Unraveling the mechanism of peptidases participation in the protein digestion of the whiteleg shrimp (Litopenaeus vannamei)

Abstract

This study aims to identify and analyze the temporal variation in the activity and relative abundance of peptidases in the midgut gland of the Pacific whiteleg shrimp, Litopenaeus vannamei, during digestion. The dynamic profiles of active peptidases throughout digestion were determined by zymogram profile analysis in the midgut gland of shrimp at different feeding times: preprandial, 1 h, and 3 h postprandial. Further proteomic analysis of midgut gland extracts confirmed the identity of different-class peptidases, as well as additional isoforms not previously reported, and changes in their relative abundance. Trypsins and chymotrypsins were the predominantly active peptidases throughout the digestion process. Cathepsin D was active during the preprandial time and 3 h after ingestion, whereas a metallopeptidase showed activity at preprandial time and 1 h postprandial. Additional trypsin isoforms of varying abundances were confirmed, while chymotrypsins and cathepsin L increased significantly, peaking 3 h postprandial. The results indicate significant changes in the relative abundance of new isoforms of trypsins, cathepsins, and metallopeptidases, as well as in the previously identified peptidases involved in shrimp food protein digestion over time.

Significance

The manuscript findings revealed the peptidases' potential participation in the digestive process of the Pacific whiteleg shrimp.

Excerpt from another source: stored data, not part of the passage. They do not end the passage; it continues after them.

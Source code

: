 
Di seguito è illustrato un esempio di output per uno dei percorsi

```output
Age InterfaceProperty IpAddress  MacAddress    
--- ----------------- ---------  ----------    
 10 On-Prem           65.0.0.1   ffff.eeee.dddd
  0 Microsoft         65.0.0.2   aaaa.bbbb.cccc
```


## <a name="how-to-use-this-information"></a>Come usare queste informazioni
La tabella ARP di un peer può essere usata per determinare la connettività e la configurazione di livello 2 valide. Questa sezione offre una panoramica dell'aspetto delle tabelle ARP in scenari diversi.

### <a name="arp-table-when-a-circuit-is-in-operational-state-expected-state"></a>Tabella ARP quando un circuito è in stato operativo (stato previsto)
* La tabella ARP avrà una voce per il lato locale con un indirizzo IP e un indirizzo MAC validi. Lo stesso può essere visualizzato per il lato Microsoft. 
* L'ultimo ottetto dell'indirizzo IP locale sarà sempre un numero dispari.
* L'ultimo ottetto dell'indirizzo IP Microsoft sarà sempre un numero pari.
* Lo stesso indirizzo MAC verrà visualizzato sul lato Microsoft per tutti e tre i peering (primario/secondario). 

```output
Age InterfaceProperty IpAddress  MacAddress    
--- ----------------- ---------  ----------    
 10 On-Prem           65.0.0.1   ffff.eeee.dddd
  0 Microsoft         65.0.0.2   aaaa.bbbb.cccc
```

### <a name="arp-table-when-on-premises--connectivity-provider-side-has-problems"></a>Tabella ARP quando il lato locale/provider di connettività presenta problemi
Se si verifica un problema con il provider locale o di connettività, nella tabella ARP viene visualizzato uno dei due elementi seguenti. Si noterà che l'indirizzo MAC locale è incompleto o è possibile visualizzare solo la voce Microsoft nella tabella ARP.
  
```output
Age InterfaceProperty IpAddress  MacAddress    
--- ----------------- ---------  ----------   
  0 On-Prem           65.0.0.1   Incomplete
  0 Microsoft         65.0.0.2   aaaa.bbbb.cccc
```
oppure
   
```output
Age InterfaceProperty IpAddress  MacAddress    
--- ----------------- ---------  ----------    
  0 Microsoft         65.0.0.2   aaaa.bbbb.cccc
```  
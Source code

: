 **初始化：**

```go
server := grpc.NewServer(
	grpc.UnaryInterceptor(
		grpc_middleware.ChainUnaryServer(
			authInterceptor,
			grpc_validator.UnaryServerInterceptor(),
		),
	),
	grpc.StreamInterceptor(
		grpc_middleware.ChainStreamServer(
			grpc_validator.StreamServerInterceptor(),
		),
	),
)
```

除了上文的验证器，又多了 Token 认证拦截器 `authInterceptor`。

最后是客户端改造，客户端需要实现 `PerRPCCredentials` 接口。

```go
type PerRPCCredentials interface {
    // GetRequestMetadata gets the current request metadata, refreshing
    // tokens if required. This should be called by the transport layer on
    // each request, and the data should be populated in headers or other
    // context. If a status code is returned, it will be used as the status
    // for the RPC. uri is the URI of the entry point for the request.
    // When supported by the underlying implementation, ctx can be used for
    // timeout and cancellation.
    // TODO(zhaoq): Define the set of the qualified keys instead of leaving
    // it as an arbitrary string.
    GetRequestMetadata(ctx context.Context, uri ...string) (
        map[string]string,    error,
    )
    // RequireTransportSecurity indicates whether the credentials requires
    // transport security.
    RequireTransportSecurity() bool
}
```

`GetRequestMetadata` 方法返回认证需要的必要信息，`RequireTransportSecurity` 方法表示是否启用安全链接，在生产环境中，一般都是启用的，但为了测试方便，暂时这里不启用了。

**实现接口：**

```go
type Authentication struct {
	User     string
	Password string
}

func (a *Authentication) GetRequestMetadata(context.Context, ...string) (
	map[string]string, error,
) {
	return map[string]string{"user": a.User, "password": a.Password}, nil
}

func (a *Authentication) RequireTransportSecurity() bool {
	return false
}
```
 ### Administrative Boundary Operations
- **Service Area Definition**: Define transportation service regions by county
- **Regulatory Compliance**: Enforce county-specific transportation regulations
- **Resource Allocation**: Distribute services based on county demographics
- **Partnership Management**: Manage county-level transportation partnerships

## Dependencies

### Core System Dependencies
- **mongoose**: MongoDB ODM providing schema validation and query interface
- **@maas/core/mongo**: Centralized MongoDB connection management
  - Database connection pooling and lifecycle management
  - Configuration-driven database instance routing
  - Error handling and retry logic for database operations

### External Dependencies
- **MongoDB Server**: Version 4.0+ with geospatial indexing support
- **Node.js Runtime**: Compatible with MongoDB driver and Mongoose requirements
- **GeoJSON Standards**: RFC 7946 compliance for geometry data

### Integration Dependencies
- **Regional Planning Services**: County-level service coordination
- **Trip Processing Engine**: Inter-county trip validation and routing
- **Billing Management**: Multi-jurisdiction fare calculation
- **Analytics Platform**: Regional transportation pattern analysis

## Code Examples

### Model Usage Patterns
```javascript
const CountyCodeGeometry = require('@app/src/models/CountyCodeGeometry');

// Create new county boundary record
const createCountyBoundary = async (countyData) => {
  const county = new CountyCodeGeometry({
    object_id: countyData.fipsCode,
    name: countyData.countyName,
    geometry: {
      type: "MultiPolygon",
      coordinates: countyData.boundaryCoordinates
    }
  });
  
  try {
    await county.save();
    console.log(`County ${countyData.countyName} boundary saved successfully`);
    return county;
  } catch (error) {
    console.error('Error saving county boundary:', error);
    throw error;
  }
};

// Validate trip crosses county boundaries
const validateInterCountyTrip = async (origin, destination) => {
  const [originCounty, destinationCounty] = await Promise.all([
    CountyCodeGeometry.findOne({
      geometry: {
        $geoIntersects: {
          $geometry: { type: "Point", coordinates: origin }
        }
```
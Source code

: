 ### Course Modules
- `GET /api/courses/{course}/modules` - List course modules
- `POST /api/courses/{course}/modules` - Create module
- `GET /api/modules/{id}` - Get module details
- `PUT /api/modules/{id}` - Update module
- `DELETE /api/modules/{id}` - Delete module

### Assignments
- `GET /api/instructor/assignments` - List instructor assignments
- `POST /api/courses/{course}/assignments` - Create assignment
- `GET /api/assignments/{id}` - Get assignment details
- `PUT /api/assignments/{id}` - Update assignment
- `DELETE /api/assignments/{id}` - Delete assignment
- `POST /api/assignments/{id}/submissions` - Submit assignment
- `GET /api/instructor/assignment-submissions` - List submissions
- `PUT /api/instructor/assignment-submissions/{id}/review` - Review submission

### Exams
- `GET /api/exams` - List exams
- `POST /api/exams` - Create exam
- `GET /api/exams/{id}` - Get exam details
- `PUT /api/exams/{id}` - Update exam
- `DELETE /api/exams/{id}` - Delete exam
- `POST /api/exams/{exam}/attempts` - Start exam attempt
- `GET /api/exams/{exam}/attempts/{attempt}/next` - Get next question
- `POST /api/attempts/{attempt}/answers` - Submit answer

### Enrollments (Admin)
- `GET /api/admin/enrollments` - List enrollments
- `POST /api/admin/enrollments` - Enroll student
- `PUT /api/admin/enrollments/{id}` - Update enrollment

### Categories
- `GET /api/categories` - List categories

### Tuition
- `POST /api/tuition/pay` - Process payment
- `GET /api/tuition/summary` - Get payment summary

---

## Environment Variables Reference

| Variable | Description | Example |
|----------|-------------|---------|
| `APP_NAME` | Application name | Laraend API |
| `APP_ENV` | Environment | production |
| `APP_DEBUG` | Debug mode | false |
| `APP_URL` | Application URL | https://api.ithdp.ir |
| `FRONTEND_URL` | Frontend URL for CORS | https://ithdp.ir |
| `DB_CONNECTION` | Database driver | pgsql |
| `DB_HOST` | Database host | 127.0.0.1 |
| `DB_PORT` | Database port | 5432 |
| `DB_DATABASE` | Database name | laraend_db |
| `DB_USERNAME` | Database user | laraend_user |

The integrated results from different methods confirmed the identity and active state of some of the multiple peptidase classes in the shrimp midgut gland.

Additional trypsin, cathepsin, and metallopeptidase isoforms and their abundance changes were detected before and after ingestion. These results provide additional information about the complexity and efficiency of the protein hydrolysis mechanism of L. vannamei.